Bramshott Camp, England,
March 23rd, 1917

Dear Mother,

I was lucky enough to get three of your letters together this week, but that makes up for their slowness in coming, as we didn't get any Canadian mail for three weeks. But when it did come it came in a heap.

Well mother, I haven't much news for you this week as things are just the same, the weather included. It rains every other day. I had a letter from aunt Jessie last Sunday, but she hadn't been very well, but Granny and the rest were all right. She said she expected Roland home on leave. I have to go through two weeks musketry course before we get away on leave. I was glad to hear you had an increase in the pigs and calves, and I hope you get along well with them as they are as good as anything for paying now. I suppose that you will be putting in the garden soon. I'd like to be able to help you. I'll have to try for leave, eh; it would be nice to have some of the good old times again. I got auntie's letter with yours, and the pictures she took of us, when I was home last, and they are good, especially the one of you and auntie. I'm writing her tonight too, but tell her how glad I was to get them.
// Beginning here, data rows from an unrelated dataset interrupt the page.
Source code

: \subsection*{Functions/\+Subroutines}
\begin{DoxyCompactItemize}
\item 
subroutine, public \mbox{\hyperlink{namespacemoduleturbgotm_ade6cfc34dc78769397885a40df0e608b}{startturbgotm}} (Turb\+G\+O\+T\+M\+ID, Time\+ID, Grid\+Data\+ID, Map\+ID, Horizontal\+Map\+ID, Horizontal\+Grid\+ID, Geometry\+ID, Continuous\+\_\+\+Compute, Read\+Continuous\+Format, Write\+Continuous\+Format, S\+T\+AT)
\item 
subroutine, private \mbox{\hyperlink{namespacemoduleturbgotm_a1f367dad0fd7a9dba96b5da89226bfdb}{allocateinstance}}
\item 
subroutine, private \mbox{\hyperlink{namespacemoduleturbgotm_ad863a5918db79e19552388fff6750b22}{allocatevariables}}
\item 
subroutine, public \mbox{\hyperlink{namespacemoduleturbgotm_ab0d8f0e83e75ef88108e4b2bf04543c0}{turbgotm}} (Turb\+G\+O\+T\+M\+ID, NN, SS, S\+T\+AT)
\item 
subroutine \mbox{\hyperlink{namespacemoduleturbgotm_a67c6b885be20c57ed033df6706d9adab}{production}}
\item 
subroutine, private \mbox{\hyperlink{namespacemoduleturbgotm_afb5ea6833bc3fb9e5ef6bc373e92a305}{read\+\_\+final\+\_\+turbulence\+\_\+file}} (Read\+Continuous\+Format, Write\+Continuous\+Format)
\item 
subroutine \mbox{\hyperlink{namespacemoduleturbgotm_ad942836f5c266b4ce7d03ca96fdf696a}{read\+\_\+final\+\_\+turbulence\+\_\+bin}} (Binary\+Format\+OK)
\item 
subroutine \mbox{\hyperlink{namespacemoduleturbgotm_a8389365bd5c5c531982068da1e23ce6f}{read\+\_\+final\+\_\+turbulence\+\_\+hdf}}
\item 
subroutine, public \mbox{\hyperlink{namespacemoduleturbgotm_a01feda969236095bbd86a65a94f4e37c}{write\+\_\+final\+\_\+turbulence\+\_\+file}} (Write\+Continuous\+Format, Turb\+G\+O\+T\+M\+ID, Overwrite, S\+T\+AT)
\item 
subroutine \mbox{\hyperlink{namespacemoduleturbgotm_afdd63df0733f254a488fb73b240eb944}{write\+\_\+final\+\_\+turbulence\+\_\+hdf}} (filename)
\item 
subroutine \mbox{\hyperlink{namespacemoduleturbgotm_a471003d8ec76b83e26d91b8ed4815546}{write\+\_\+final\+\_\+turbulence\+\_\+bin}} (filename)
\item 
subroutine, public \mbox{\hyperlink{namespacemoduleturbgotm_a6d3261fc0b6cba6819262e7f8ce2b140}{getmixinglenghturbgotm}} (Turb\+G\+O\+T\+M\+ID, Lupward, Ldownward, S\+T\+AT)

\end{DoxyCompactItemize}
Well, don't you miss the Standongs this winter. I guess the homestead looks too cold for him. You'll miss Mrs. Chisholm too; she was a good sort, wasn't she? It's too bad there isn't more folks around. You'll get plenty of talk about down east when Mrs. Wright gets back. Geordie is still with us, and gets along all right; Gavin Lowne has a stripe now; Clare lost his in Halifax for too much swank. Don't forget to tell Joe.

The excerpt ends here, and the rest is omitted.